**** EXERCISE MATERIAL ****

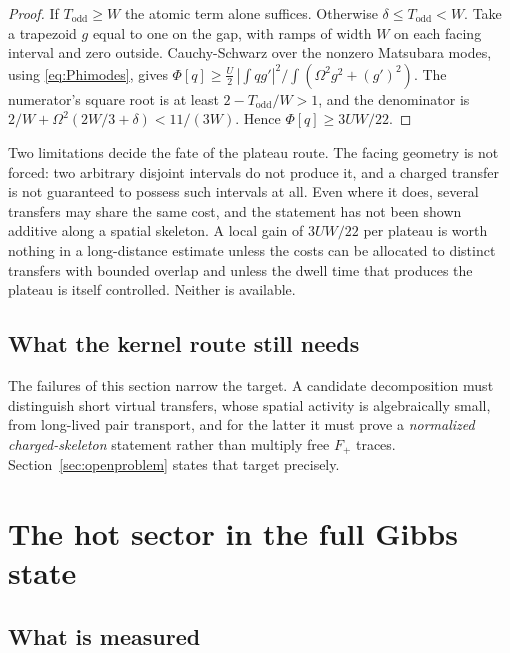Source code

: \documentclass[11pt]{article}
\theoremstyle{definition}
\theoremstyle{remark}
\begin{document}
\begin{proof}
If $T_{\mathrm{odd}}\ge W$ the atomic term alone suffices. Otherwise
$\delta\le T_{\mathrm{odd}}<W$. Take a trapezoid $g$ equal to one on the gap, with
ramps of width $W$ on each facing interval and zero outside. Cauchy-Schwarz over
the nonzero Matsubara modes, using \eqref{eq:Phimodes}, gives
$\Phi[q]\ge\tfrac U2\,|\!\int qg'|^{2}/\int(\Omega^{2}g^{2}+(g')^{2})$. The
numerator's square root is at least $2-T_{\mathrm{odd}}/W>1$, and the denominator is
$2/W+\Omega^{2}(2W/3+\delta)<11/(3W)$. Hence $\Phi[q]\ge3UW/22$.
\end{proof}

Two limitations decide the fate of the plateau route. The facing geometry is not
forced: two arbitrary disjoint intervals do not produce it, and a charged
transfer is not guaranteed to possess such intervals at all. Even where it does,
several transfers may share the same cost, and the statement has not been shown
additive along a spatial skeleton. A local gain of $3UW/22$ per plateau is worth
nothing in a long-distance estimate unless the costs can be allocated to distinct
transfers with bounded overlap and unless the dwell time that produces the
plateau is itself controlled. Neither is available.

\subsection{What the kernel route still needs}

The failures of this section narrow the target. A candidate decomposition must
distinguish short virtual transfers, whose spatial activity is algebraically
small, from long-lived pair transport, and for the latter it must prove a
\emph{normalized charged-skeleton} statement rather than multiply free $F_{+}$
traces. Section~\ref{sec:openproblem} states that target precisely.

\section{The hot sector in the full Gibbs state}
\label{sec:vtail}

\subsection{What is measured}
\end{document}
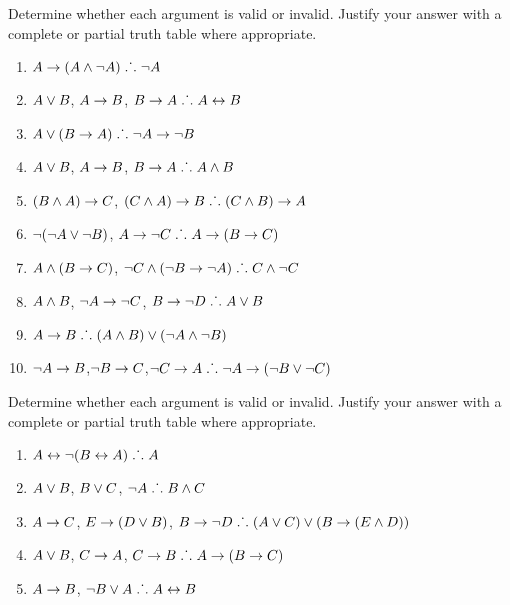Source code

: \noindent\problempart Determine whether each argument is valid or invalid. Justify your answer with a complete or partial truth table where appropriate.
\label{pr.TT.valid} 
\begin{enumerate}
\item $A\rightarrow(A\wedge\neg A)\mathrel{\ldotp\dot{}\,\ldotp} \neg A$%
\item $A \vee B$, $A \rightarrow B$, $B \rightarrow A \mathrel{\ldotp\dot{}\,\ldotp}  A \leftrightarrow B$  %
\item $A\vee(B\rightarrow A)\mathrel{\ldotp\dot{}\,\ldotp} \neg A \rightarrow \neg B$ %
\item $A \vee B$, $A \rightarrow B$, $ B \rightarrow A \mathrel{\ldotp\dot{}\,\ldotp}  A \wedge B$ %
\item $(B\wedge A)\rightarrow C$, $(C\wedge A)\rightarrow B\mathrel{\ldotp\dot{}\,\ldotp} (C\wedge B)\rightarrow A$ %
\item $\neg (\neg A \vee \neg B)$, $A \rightarrow \neg C \mathrel{\ldotp\dot{}\,\ldotp}  A \rightarrow (B \rightarrow C)$ %
\item $A \wedge (B \rightarrow C)$, $\neg C \wedge (\neg B \rightarrow \neg A)\mathrel{\ldotp\dot{}\,\ldotp} C \wedge \neg C$ %
\item $A \wedge B$, $\neg A \rightarrow \neg C$, $B \rightarrow \neg D \mathrel{\ldotp\dot{}\,\ldotp}  A \vee B$ %
\item $A \rightarrow B\mathrel{\ldotp\dot{}\,\ldotp} (A \wedge B) \vee (\neg A \wedge \neg B)$ %
\item $\neg A \rightarrow B$,$ \neg B \rightarrow C $,$ \neg C \rightarrow A \mathrel{\ldotp\dot{}\,\ldotp}  \neg A \rightarrow (\neg B \vee \neg C) $%

\end{enumerate}

\noindent\problempart Determine whether each argument is valid or invalid. Justify your answer with a complete or partial truth table where appropriate.
\label{pr.TT.valid} 
\begin{enumerate}
\item $A\leftrightarrow\neg(B\leftrightarrow A)\mathrel{\ldotp\dot{}\,\ldotp} A$ %
\item $A\vee B$, $B\vee C$, $\neg A\mathrel{\ldotp\dot{}\,\ldotp} B \wedge C$ %
\item $A \rightarrow C$, $E \rightarrow (D \vee B)$, $B \rightarrow \neg D\mathrel{\ldotp\dot{}\,\ldotp} (A \vee C) \vee (B \rightarrow (E \wedge D))$ %
\item $A \vee B$, $C \rightarrow A$, $C \rightarrow B\mathrel{\ldotp\dot{}\,\ldotp} A \rightarrow (B \rightarrow C)$ %
\item $A \rightarrow B$, $\neg B \vee A\mathrel{\ldotp\dot{}\,\ldotp} A \leftrightarrow B$ %
\end{enumerate}

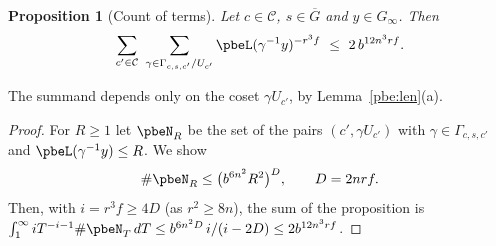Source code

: \documentclass[10pt]{amsart}
\newtheorem{proposition}[theorem]{Proposition}
\theoremstyle{definition}
\theoremstyle{remark}
\providecommand{\auG}{\overline G}
\begin{document}
\begin{proposition}[Count of terms]\label{pbe:count}
Let $c\in\mathcal C$, $s\in\auG$ and $y\in G_\infty$. Then
\[
\sum_{c'\in\mathcal C}\ \sum_{\gamma\in\Gamma_{c,s,c'}/U_{c'}}\pbeL(\gamma^{-1}y)^{-r^3f}\ \le\ 2\,b^{
12n^3rf}.
\]
\end{proposition}
The summand depends only on the coset $\gamma U_{c'}$, by Lemma~\ref{pbe:len}(a).
\begin{proof}
For $R\ge1$ let $\pbeN_R$ be the set of the pairs $(c',\gamma U_{c'})$ with $\gamma\in\Gamma_{c,s,c'}$
and $\pbeL(\gamma^{-1}y)\le R$. We show
\begin{equation}\label{pbe:eq-pack}
\#\pbeN_R\le\bigl(b^{6n^2}R^2\bigr)^{D},\qquad D=2nrf .
\end{equation}
Then, with $i=r^3f\ge4D$ (as $r^2\ge8n$), the sum of the proposition is
$\int_1^\infty iT^{-i-1}\#\pbeN_T\,dT\le b^{6n^2D}\,i/(i-2D)\le2b^{12n^3rf}$.


\end{proof}
\end{document}
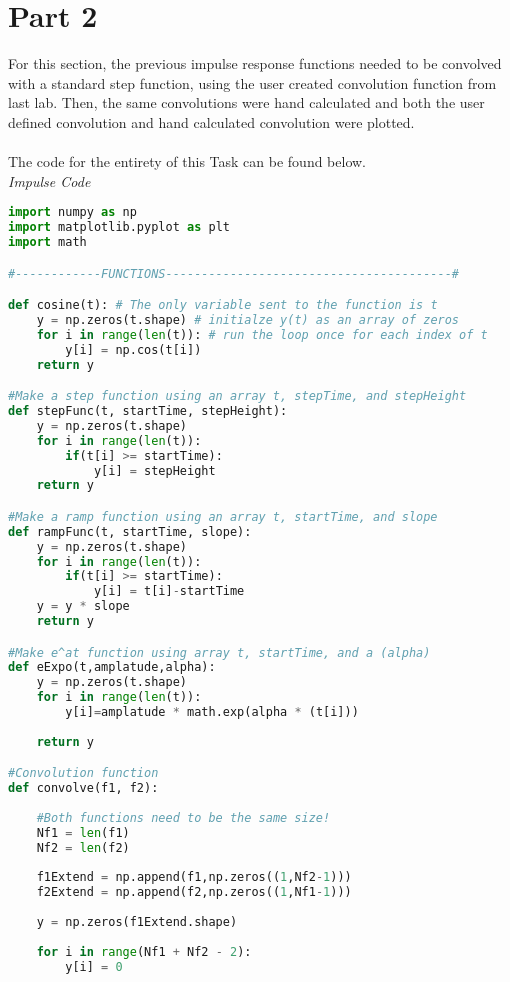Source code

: \documentclass[12pt,a4paper]{article}
\begin{document}
\section{Part 2}
For this section, the previous impulse response functions needed to be convolved with a standard step function, using the user created convolution function from last lab. Then, the same convolutions were hand calculated and both the user defined convolution and hand calculated convolution were plotted.\\
\\
The code for the entirety of this Task can be found below.\\
\textit{Impulse Code}
\begin{lstlisting}[language=Python]
import numpy as np
import matplotlib.pyplot as plt
import math

#------------FUNCTIONS----------------------------------------#

def cosine(t): # The only variable sent to the function is t
    y = np.zeros(t.shape) # initialze y(t) as an array of zeros
    for i in range(len(t)): # run the loop once for each index of t
        y[i] = np.cos(t[i])
    return y

#Make a step function using an array t, stepTime, and stepHeight
def stepFunc(t, startTime, stepHeight):
    y = np.zeros(t.shape)
    for i in range(len(t)):
        if(t[i] >= startTime):
            y[i] = stepHeight
    return y

#Make a ramp function using an array t, startTime, and slope
def rampFunc(t, startTime, slope):
    y = np.zeros(t.shape)
    for i in range(len(t)):
        if(t[i] >= startTime):
            y[i] = t[i]-startTime
    y = y * slope
    return y

#Make e^at function using array t, startTime, and a (alpha)
def eExpo(t,amplatude,alpha):
    y = np.zeros(t.shape)
    for i in range(len(t)):
        y[i]=amplatude * math.exp(alpha * (t[i]))
    
    return y

#Convolution function
def convolve(f1, f2):
    
    #Both functions need to be the same size!
    Nf1 = len(f1)
    Nf2 = len(f2)
    
    f1Extend = np.append(f1,np.zeros((1,Nf2-1)))
    f2Extend = np.append(f2,np.zeros((1,Nf1-1)))
    
    y = np.zeros(f1Extend.shape)
    
    for i in range(Nf1 + Nf2 - 2):
        y[i] = 0
        

\end{lstlisting}
\end{document}
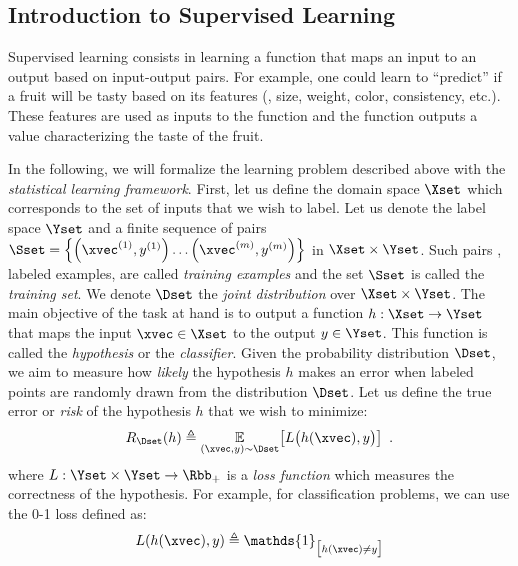 \subsection{Introduction to Supervised Learning}
\label{subsection:ch2-introduction_on_supervised_learning}

Supervised learning consists in learning a function that maps an input to an output based on input-output pairs.
For example, one could learn to ``predict'' if a fruit will be tasty based on its features (\eg, size, weight, color, consistency, etc.).
These features are used as inputs to the function and the function outputs a value characterizing the taste of the fruit.

In the following, we will formalize the learning problem described above with the \emph{statistical learning framework}.
First, let us define the domain space $\Xset$ which corresponds to the set of inputs that we wish to label.
Let us denote the label space $\Yset$ and a finite sequence of pairs $\Sset = \left\{ \left(\xvec^{(1)}, y^{(1)} \right) \dots \left( \xvec^{(m)}, y^{(m)} \right) \right\}$ in $\Xset \times \Yset$.
Such pairs \ie, labeled examples, are called \emph{training examples} and the set $\Sset$ is called the \emph{training set}.
We denote $\Dset$ the \emph{joint distribution} over $\Xset \times \Yset$.
The main objective of the task at hand is to output a function $h: \Xset \rightarrow \Yset$ that maps the input $\xvec \in \Xset$ to the output $y \in \Yset$.
This function is called the \emph{hypothesis} or the \emph{classifier}.
Given the probability distribution $\Dset$, we aim to measure how \emph{likely} the hypothesis $h$ makes an error when labeled points are randomly drawn from the distribution $\Dset$.
Let us define the true error or \emph{risk} of the hypothesis $h$ that we wish to minimize:
\begin{equation} \label{equation:ch2-risk}
  R_{\Dset}(h) \triangleq \Ebb_{(\xvec, y) \sim \Dset} \left[ L\big( h(\xvec), y \big) \right] \enspace.
\end{equation}
where $L: \Yset \times \Yset \rightarrow \Rbb_{+}$ is a \emph{loss function} which measures the correctness of the hypothesis.
For example, for classification problems, we can use the 0-1 loss defined as: %
\begin{equation}
  L(h(\xvec), y) \triangleq \mathds{1}_{\big[ h(\xvec) \neq y \big]}
\end{equation}

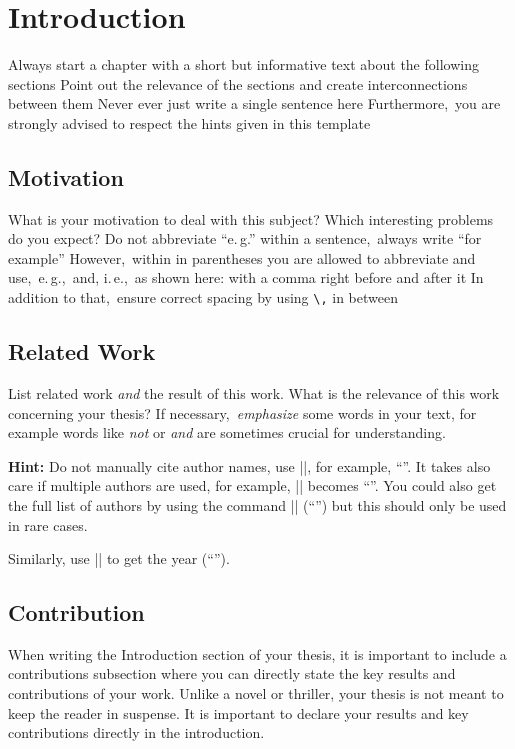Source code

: \chapter{Introduction} \label{chap:intro}
Always start a chapter with a short but informative text about the following sections Point out the relevance of the sections and create interconnections between them Never ever just write a single sentence here Furthermore,\ you are strongly advised to respect the hints given in this template

\section{Motivation}
What is your motivation to deal with this subject? Which interesting problems do you expect? Do not abbreviate \enquote{e.\,g.\/} within a sentence,\ always write \enquote{for example} However,\ within in parentheses you are allowed to abbreviate and use,\ e.\,g.,\ and, i.\,e.,\ as shown here: with a comma right before and after it In addition to that,\ ensure correct spacing by using \texttt{\textbackslash,} in between

\section{Related Work}
List related work \emph{and} the result of this work. What is the relevance of this work concerning your thesis? If necessary,\ \emph{emphasize} some words in your text, for example words like \emph{not} or \emph{and} are sometimes crucial for understanding.

\textbf{Hint:} Do not manually cite author names, use \code|\citeauthor{Newsome:05:DTA}|, for example, \enquote{\citeauthor{Newsome:05:DTA}}.
It takes also care if multiple authors are used, for example, \code|\citeauthor{AviramSSHDSVAHD16}| becomes \enquote{\citeauthor{AviramSSHDSVAHD16}}.
You could also get the full list of authors by using the command \code|\citeauthor*{AviramSSHDSVAHD16}| (\enquote{\citeauthor*{AviramSSHDSVAHD16}}) but this should only be used in rare cases.

Similarly, use \code|\citeyear{Newsome:05:DTA}| to get the year (\enquote{\citeyear{Newsome:05:DTA}}).

\section{Contribution}

When writing the Introduction section of your thesis, it is important to include a contributions subsection where you can directly state the key results and contributions of your work. Unlike a novel or thriller, your thesis is not meant to keep the reader in suspense. It is important to declare your results and key contributions directly in the introduction.

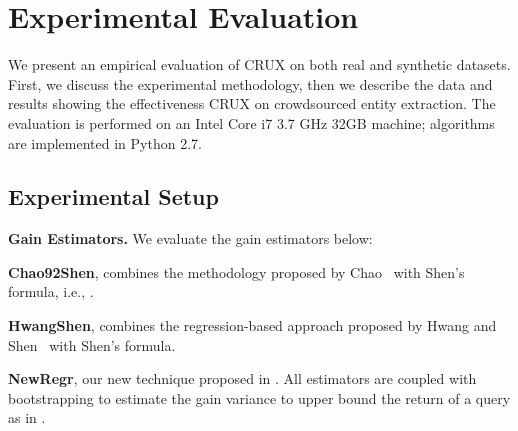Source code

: 

\section{Experimental Evaluation}
\label{sec:exps}
We present an empirical evaluation of CRUX on both real and synthetic datasets. 
\iftr First, we discuss the experimental methodology, then we describe the data and results showing the effectiveness CRUX on crowdsourced entity extraction. 
\fi
The evaluation is performed on an Intel Core i7 3.7 GHz 32GB machine; algorithms are implemented in Python 2.7. 

\subsection{Experimental Setup}
\label{sec:expsetup}
\noindent\textbf{Gain Estimators.} We evaluate the gain estimators below:
\squishlist
\item {\bf Chao92Shen}, combines the methodology proposed by Chao~\cite{chao:1992} with Shen's formula, i.e., .
\item {\bf HwangShen}, combines the regression-based approach proposed by Hwang and Shen~\cite{hwang:2010} with Shen's formula. 
\item {\bf NewRegr}, our new technique proposed in .
\squishend
All estimators are coupled with bootstrapping to estimate the gain variance to upper bound the return of a query as in .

****

> _TASK ITEM_: Retype the records above word for word, from their first line through the line containing "transfers with bounded", and leave out every picture.

> _SOLUTION FOR THIS PROBLEM_:
Source code

: \documentclass[11pt]{article}
\theoremstyle{definition}
\theoremstyle{remark}
\begin{document}
\begin{proof}
If $T_{\mathrm{odd}}\ge W$ the atomic term alone suffices. Otherwise
$\delta\le T_{\mathrm{odd}}<W$. Take a trapezoid $g$ equal to one on the gap, with
ramps of width $W$ on each facing interval and zero outside. Cauchy-Schwarz over
the nonzero Matsubara modes, using \eqref{eq:Phimodes}, gives
$\Phi[q]\ge\tfrac U2\,|\!\int qg'|^{2}/\int(\Omega^{2}g^{2}+(g')^{2})$. The
numerator's square root is at least $2-T_{\mathrm{odd}}/W>1$, and the denominator is
$2/W+\Omega^{2}(2W/3+\delta)<11/(3W)$. Hence $\Phi[q]\ge3UW/22$.
\end{proof}

Two limitations decide the fate of the plateau route. The facing geometry is not
forced: two arbitrary disjoint intervals do not produce it, and a charged
transfer is not guaranteed to possess such intervals at all. Even where it does,
several transfers may share the same cost, and the statement has not been shown
additive along a spatial skeleton. A local gain of $3UW/22$ per plateau is worth
nothing in a long-distance estimate unless the costs can be allocated to distinct
transfers with bounded overlap and unless the dwell time that produces the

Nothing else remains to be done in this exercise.